Panji manggut-manggut, “I see. Makasih ya, Gal, udah nemenin Mama. Maaf kalo Mama jadi banyak ngerepotin lo. Besok-besok kalo Mama nitip tanaman lagi, bilang aja ke gue. Biar gue ganti.”

Galuh menggeleng pelan seraya bibirnya menampilkan seulas senyum. “Nggak usah, Ji. Tante Tiur sama sekali nggak pernah ngerepotin gue, kok. Gue malah yang sering ngerepotin beliau. Jadi, lo tenang aja. Apa yang gue lakuin untuk mama lo itu hasil dari keringanan tangan beliau juga yang nolongin gue setiap hari.”

Ah, dengar itu. Jawaban Galuh berhasil memantik sebuah kehangatan dalam dada pemuda di hadapannya. Membuat Panji tak lagi dapat menahan sudut bibirnya yang berkedut. Lagi-lagi pemuda itu terpana. Sudah Panji katakan sebelumnya, ada sesuatu yang berbeda tersimpan dalam kecantikan Galuh.

Thank you, Gal,” ucap Panji tulus.

Hening menyelimuti seiring keduanya memilih untuk diam. Baik Panji dan Galuh sama-sama mendongak, memilih untuk melihat ke arah bulan yang memancar terang dari langit gelap. Seakan menyaksikan keduanya bercengkerama dari singgasananya. Selang beberapa menit, barulah Panji membuka suaranya.

“Gue tuh sebenernya bukan nggak mau pulang, Gal.
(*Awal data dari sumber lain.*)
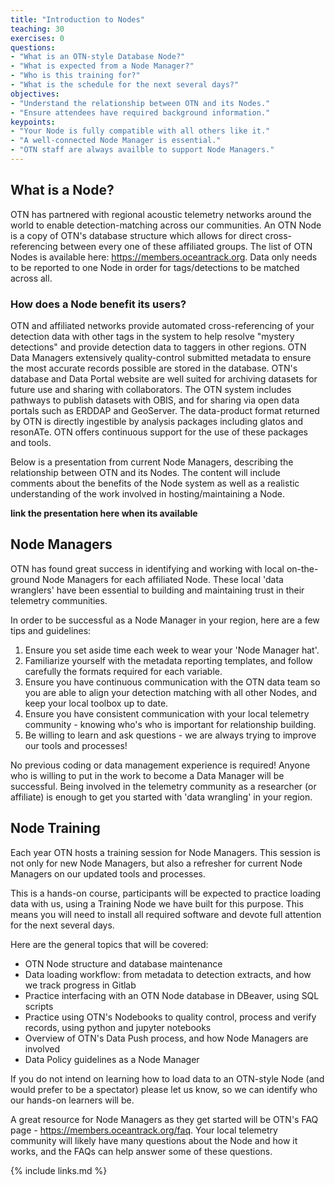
 ```yaml
---
title: "Introduction to Nodes"
teaching: 30
exercises: 0
questions:
- "What is an OTN-style Database Node?"
- "What is expected from a Node Manager?"
- "Who is this training for?"
- "What is the schedule for the next several days?"
objectives:
- "Understand the relationship between OTN and its Nodes."
- "Ensure attendees have required background information."
keypoints:
- "Your Node is fully compatible with all others like it."
- "A well-connected Node Manager is essential."
- "OTN staff are always availble to support Node Managers."
---
```


## What is a Node?

OTN has partnered with regional acoustic telemetry networks around the world to enable detection-matching across our communities. An OTN Node is a copy of OTN's database structure which allows for direct cross-referencing between every one of these affiliated groups. The list of OTN Nodes is available here: https://members.oceantrack.org. Data only needs to be reported to one Node in order for tags/detections to be matched across all.

### How does a Node benefit its users?

OTN and affiliated networks provide automated cross-referencing of your detection data with other tags in the system to help resolve "mystery detections" and provide detection data to taggers in other regions. OTN Data Managers extensively quality-control submitted metadata to ensure the most accurate records possible are stored in the database. OTN's database and Data Portal website are well suited for archiving datasets for future use and sharing with collaborators. The OTN system includes pathways to publish datasets with OBIS, and for sharing via open data portals such as ERDDAP and GeoServer. The data-product format returned by OTN is directly ingestible by analysis packages including glatos and resonATe. OTN offers continuous support for the use of these packages and tools.

Below is a presentation from current Node Managers, describing the relationship between OTN and its Nodes. The content will include comments about the benefits of the Node system as well as a realistic understanding of the work involved in hosting/maintaining a Node.

**link the presentation here when its available**

## Node Managers

OTN has found great success in identifying and working with local on-the-ground Node Managers for each affiliated Node. These local 'data wranglers' have been essential to building and maintaining trust in their telemetry communities.

In order to be successful as a Node Manager in your region, here are a few tips and guidelines:

1. Ensure you set aside time each week to wear your 'Node Manager hat'.
2. Familiarize yourself with the metadata reporting templates, and follow carefully the formats required for each variable.
3. Ensure you have continuous communication with the OTN data team so you are able to align your detection matching with all other Nodes, and keep your local toolbox up to date.
4. Ensure you have consistent communication with your local telemetry community - knowing who's who is important for relationship building.
5. Be willing to learn and ask questions - we are always trying to improve our tools and processes!

No previous coding or data management experience is required! Anyone who is willing to put in the work to become a Data Manager will be successful. Being involved in the telemetry community as a researcher (or affiliate) is enough to get you started with 'data wrangling' in your region.

## Node Training

Each year OTN hosts a training session for Node Managers. This session is not only for new Node Managers, but also a refresher for current Node Managers on our updated tools and processes.

This is a hands-on course, participants will be expected to practice loading data with us, using a Training Node we have built for this purpose. This means you will need to install all required software and devote full attention for the next several days.

Here are the general topics that will be covered:
- OTN Node structure and database maintenance
- Data loading workflow: from metadata to detection extracts, and how we track progress in Gitlab
- Practice interfacing with an OTN Node database in DBeaver, using SQL scripts
- Practice using OTN's Nodebooks to quality control, process and verify records, using python and jupyter notebooks
- Overview of OTN's Data Push process, and how Node Managers are involved
- Data Policy guidelines as a Node Manager

If you do not intend on learning how to load data to an OTN-style Node (and would prefer to be a spectator) please let us know, so we can identify who our hands-on learners will be.

A great resource for Node Managers as they get started will be OTN's FAQ page - https://members.oceantrack.org/faq. Your local telemetry community will likely have many questions about the Node and how it works, and the FAQs can help answer some of these questions.

{% include links.md %}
Tapi karena—”

“Kiara?” potong Galuh.

“Hah?”

Galuh mengembuskan napasnya seraya tersenyum miring menjawab keterkejutan sekaligus kebingungan Panji. “Juna cerita semuanya sama gue, Ji. Mungkin dia tau gue bingung waktu liat ada kecanggungan antara lo sama Kiara, makanya dia cerita. Udah lama sih, dari waktu kita temu kangen di rumah lo,” jelas Galuh.
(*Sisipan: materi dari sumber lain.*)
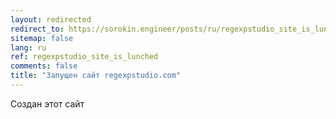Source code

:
 ```yaml
---
layout: redirected
redirect_to: https://sorokin.engineer/posts/ru/regexpstudio_site_is_lunched.html
sitemap: false
lang: ru
ref: regexpstudio_site_is_lunched
comments: false
title: "Запущен сайт regexpstudio.com"
---
```


Создан этот сайт
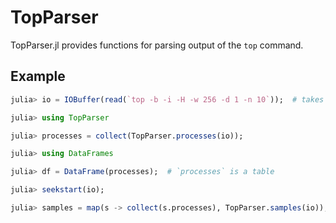 # TopParser

TopParser.jl provides functions for parsing output of the `top` command.

## Example

```julia
julia> io = IOBuffer(read(`top -b -i -H -w 256 -d 1 -n 10`));  # takes 10 seconds

julia> using TopParser

julia> processes = collect(TopParser.processes(io));

julia> using DataFrames

julia> df = DataFrame(processes);  # `processes` is a table

julia> seekstart(io);

julia> samples = map(s -> collect(s.processes), TopParser.samples(io));
```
“Maaf ya, Ji, kalo candaan atau omongan gue ada yang bikin luka lama lo jadi kerasa lagi. Waktu itu gue bener-bener nggak tau,” ucap Galuh lagi.
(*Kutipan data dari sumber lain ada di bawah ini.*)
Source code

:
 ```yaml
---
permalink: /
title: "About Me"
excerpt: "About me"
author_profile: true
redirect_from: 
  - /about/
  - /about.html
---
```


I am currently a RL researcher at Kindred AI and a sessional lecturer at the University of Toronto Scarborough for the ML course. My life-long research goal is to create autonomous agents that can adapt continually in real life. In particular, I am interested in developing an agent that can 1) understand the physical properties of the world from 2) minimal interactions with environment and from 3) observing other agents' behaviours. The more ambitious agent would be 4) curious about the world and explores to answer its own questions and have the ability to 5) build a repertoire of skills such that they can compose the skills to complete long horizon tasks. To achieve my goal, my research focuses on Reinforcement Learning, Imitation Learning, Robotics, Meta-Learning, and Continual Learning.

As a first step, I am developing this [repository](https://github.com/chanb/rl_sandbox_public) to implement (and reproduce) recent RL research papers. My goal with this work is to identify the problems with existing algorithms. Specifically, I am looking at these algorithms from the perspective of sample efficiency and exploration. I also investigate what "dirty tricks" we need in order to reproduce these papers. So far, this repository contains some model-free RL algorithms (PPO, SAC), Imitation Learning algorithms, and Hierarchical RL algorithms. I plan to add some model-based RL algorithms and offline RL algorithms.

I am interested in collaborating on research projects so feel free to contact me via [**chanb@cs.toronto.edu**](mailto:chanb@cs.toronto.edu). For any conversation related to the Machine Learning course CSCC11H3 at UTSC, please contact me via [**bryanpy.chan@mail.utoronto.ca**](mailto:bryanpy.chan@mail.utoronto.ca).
Panji mengerjapkan matanya. Sesaat kemudian ia mengibaskan tangannya di depan wajah, “Nggaak, nggak pa-pa, Gal. Gue ngerti kok lo nggak tau. Santai aja, santai!”

Setelahnya Panji terkekeh, entah menertawakan dirinya sendiri atau ekspresi Galuh yang panik seketika. “Pengecut banget ya, gue?”

Kini giliran Galuh yang mengerutkan keningnya, “Kenapa?”

“Kabur dari masalah,” balas Panji lesu.

Alih-alih menyetujui, Galuh justru menertawakan jawaban Panji. Membuat pemuda itu menoleh cepat ke arahnya. Sadar sedang ditatap oleh Panji, Galuh menghentikan tawanya. “Sorry,” ucap Galuh.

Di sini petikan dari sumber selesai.